Copy every line of the listing that holds the string "buttons".

.....

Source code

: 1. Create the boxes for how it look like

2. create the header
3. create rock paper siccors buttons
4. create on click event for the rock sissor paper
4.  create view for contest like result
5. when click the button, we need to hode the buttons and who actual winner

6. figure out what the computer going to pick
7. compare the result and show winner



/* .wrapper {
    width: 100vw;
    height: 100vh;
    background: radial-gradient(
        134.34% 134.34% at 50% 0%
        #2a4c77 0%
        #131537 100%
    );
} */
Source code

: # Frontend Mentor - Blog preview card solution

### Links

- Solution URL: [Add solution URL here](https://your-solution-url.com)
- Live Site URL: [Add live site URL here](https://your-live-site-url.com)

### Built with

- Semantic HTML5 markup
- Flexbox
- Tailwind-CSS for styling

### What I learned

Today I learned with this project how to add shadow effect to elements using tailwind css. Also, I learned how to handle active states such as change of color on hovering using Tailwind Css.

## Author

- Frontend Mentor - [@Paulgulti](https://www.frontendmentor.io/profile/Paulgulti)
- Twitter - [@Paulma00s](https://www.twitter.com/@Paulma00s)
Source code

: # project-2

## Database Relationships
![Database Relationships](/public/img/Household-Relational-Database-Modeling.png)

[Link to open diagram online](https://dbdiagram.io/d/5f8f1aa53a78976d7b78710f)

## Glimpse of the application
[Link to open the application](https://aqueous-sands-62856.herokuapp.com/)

.....

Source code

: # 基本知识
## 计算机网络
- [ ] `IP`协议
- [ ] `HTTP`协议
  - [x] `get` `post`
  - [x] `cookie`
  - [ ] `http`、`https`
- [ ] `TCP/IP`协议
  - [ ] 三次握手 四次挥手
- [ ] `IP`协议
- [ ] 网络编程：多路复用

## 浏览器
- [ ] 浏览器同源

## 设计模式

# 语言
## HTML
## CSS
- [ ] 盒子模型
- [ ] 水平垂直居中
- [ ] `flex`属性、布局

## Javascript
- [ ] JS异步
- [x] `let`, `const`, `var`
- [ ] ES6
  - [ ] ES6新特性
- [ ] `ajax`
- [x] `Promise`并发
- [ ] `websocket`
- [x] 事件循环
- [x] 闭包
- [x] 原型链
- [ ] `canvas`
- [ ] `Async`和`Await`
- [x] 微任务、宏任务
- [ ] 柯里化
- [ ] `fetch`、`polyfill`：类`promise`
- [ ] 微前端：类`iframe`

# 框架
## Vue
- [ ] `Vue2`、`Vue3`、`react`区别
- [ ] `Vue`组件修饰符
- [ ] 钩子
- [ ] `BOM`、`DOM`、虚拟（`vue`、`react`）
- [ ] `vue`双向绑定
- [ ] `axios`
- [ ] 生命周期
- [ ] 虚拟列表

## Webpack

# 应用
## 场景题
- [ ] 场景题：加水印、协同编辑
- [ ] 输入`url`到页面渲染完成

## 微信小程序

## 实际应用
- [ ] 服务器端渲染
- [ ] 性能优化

.....

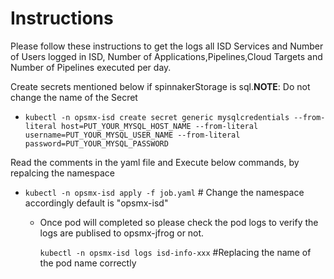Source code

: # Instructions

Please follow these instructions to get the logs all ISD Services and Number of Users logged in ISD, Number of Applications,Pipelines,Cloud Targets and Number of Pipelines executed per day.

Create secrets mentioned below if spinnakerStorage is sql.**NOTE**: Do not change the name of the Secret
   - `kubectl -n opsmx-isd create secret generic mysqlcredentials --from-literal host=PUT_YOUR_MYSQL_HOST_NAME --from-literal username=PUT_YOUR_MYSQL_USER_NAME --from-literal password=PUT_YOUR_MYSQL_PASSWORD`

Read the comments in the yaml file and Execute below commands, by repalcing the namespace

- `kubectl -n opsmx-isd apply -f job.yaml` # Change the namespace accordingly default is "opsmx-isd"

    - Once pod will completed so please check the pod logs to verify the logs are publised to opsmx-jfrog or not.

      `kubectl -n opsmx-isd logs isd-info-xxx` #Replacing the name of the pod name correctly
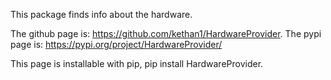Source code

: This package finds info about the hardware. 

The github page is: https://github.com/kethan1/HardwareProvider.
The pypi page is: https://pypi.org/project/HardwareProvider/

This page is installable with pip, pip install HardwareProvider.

.....

§ Result for this task
3. create rock paper siccors buttons
5. when click the button, we need to hode the buttons and who actual winner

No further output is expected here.